Prompt: Copy each line of the entries beneath that contains the word "corpus".

Working data:
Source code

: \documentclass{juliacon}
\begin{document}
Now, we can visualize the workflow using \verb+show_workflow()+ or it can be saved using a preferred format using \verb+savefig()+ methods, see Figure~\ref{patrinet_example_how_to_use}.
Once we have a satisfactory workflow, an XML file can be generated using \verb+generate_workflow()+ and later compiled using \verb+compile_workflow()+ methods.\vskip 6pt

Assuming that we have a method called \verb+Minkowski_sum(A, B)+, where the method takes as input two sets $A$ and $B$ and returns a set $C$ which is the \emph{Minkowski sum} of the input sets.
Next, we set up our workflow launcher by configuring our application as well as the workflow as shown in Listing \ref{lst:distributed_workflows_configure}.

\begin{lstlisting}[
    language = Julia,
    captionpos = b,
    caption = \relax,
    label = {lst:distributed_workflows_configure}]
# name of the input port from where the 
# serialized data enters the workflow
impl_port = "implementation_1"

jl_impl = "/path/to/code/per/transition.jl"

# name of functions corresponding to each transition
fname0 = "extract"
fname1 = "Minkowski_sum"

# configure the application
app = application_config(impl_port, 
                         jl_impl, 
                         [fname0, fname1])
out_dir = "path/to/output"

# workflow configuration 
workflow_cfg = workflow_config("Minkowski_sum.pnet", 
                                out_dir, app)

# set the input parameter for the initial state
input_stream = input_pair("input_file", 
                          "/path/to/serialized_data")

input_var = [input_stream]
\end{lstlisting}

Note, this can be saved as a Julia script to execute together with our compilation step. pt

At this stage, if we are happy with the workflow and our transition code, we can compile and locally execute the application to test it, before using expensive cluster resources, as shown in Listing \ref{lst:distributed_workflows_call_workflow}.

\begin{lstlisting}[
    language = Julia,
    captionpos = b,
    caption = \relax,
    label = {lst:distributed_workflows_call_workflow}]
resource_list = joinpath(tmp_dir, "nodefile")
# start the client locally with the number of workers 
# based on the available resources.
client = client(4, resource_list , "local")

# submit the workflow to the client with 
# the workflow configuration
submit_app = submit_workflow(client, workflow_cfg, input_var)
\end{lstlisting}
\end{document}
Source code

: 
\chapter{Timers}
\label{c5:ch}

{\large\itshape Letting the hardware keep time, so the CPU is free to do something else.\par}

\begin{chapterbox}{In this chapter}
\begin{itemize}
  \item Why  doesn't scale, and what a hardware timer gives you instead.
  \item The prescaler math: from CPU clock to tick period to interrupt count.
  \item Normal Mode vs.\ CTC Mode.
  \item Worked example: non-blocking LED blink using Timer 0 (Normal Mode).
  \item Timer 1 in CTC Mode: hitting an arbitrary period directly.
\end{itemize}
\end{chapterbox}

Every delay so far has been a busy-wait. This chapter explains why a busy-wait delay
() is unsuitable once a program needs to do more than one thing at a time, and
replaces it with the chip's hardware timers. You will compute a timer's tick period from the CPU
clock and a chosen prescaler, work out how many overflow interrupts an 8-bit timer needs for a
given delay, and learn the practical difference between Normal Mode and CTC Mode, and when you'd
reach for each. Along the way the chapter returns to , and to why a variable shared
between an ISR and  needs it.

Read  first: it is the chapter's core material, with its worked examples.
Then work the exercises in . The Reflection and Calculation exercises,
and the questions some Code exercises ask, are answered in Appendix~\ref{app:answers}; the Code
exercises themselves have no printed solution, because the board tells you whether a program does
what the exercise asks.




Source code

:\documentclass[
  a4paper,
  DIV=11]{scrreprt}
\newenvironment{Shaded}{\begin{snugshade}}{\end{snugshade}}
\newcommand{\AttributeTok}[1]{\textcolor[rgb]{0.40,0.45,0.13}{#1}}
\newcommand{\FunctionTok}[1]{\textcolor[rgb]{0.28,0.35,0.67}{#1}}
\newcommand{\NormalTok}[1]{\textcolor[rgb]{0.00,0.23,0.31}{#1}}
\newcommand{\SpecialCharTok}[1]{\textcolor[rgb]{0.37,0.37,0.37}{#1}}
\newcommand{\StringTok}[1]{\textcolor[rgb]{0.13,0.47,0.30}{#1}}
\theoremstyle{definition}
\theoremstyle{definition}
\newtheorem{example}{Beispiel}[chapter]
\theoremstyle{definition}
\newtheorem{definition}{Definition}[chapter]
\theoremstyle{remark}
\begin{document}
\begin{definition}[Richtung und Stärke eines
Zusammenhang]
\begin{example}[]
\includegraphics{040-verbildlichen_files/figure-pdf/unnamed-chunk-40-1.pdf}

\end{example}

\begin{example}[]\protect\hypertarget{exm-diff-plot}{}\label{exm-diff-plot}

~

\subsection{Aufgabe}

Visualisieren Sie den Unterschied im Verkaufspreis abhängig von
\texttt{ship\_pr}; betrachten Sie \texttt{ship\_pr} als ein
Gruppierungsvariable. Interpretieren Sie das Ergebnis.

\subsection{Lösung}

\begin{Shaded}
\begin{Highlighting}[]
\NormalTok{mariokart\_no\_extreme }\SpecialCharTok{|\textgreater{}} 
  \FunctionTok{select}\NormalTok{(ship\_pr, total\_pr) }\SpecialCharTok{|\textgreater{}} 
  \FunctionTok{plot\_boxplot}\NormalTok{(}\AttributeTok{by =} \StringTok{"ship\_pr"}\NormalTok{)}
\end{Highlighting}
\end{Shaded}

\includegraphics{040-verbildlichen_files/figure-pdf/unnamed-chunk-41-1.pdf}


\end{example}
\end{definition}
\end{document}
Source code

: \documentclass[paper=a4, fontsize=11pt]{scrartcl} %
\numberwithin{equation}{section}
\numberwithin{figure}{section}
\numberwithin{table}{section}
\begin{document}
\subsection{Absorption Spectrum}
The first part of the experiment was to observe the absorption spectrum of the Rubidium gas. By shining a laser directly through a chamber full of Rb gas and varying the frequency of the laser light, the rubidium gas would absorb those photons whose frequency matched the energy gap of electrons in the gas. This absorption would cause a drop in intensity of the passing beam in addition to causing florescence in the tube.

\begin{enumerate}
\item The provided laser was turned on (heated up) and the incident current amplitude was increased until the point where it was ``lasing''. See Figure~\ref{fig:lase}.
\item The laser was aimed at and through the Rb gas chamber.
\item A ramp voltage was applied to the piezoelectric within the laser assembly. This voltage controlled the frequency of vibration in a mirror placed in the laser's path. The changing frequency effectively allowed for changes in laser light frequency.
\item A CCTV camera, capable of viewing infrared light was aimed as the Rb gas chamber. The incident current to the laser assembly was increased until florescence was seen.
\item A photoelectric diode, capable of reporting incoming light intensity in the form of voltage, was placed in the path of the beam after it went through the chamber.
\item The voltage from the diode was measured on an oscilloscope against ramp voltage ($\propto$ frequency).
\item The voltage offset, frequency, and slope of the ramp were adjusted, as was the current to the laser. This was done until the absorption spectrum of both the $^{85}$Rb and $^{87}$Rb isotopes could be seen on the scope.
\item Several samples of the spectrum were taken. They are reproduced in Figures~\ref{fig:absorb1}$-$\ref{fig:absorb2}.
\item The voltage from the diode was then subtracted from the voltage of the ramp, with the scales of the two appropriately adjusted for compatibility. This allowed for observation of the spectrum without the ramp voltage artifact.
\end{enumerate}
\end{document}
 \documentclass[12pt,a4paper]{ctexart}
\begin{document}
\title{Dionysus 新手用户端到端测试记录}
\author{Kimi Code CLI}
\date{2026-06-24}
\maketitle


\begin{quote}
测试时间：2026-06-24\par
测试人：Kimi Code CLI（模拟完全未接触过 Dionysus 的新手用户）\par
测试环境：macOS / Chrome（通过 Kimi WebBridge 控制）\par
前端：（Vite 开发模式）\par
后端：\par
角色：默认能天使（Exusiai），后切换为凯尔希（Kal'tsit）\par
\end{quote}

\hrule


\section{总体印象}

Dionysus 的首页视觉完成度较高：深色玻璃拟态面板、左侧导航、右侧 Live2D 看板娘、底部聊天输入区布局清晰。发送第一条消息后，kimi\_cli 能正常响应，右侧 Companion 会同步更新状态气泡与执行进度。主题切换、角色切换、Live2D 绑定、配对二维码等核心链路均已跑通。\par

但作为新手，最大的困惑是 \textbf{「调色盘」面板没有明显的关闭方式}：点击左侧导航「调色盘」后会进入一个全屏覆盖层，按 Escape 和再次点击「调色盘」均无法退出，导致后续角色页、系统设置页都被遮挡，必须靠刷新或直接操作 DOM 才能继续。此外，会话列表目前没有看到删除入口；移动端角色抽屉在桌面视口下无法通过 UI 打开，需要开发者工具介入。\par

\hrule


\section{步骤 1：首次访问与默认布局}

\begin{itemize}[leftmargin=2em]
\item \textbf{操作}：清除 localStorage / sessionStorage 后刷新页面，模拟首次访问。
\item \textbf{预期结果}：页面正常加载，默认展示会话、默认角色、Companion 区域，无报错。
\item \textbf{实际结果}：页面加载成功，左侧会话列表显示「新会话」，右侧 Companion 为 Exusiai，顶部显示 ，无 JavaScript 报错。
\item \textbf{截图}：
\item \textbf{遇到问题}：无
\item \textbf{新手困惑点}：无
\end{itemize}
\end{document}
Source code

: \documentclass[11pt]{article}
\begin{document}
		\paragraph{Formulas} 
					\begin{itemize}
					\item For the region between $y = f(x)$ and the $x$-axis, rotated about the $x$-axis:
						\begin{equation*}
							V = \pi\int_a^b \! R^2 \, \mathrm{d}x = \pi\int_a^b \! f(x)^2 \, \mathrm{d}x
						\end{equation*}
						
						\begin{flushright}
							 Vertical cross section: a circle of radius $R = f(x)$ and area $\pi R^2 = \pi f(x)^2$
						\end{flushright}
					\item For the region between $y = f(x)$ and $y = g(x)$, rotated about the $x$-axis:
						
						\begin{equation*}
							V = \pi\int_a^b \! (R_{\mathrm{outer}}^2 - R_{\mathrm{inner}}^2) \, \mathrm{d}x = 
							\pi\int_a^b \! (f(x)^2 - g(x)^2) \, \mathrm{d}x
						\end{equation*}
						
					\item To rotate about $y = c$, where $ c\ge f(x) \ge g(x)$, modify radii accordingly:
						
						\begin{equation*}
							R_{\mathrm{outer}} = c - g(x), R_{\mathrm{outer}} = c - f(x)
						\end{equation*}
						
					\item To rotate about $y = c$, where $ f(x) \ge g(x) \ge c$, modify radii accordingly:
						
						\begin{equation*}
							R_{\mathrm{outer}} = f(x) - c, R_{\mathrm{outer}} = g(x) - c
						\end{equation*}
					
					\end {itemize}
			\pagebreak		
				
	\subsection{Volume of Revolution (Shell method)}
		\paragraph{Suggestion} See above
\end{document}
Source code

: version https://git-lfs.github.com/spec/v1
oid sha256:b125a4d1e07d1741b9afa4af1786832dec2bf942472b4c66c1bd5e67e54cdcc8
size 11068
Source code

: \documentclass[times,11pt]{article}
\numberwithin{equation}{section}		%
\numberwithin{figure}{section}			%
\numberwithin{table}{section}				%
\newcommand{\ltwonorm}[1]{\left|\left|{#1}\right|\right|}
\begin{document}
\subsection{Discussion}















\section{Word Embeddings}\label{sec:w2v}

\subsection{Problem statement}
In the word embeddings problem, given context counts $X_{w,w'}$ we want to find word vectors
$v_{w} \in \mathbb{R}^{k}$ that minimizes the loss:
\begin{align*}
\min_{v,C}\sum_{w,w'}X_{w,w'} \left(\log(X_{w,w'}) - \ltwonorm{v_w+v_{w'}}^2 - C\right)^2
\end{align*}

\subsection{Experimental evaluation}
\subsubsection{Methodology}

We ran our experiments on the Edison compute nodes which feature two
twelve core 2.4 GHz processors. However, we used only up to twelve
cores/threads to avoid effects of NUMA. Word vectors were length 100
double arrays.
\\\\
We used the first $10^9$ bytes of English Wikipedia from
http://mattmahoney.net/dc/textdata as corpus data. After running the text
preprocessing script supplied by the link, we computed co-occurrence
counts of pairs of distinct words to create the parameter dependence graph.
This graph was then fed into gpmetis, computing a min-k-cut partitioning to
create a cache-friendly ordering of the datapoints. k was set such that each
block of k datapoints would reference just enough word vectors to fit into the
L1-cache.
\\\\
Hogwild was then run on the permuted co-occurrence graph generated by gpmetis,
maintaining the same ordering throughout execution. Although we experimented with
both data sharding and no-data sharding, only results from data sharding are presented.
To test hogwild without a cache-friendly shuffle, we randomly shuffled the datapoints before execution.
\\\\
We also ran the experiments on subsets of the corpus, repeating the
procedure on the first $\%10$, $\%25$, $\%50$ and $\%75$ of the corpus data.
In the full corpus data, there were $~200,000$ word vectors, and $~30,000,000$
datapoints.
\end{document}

Response area:
http://mattmahoney.net/dc/textdata as corpus data. After running the text
We also ran the experiments on subsets of the corpus, repeating the
procedure on the first $\%10$, $\%25$, $\%50$ and $\%75$ of the corpus data.
In the full corpus data, there were $~200,000$ word vectors, and $~30,000,000$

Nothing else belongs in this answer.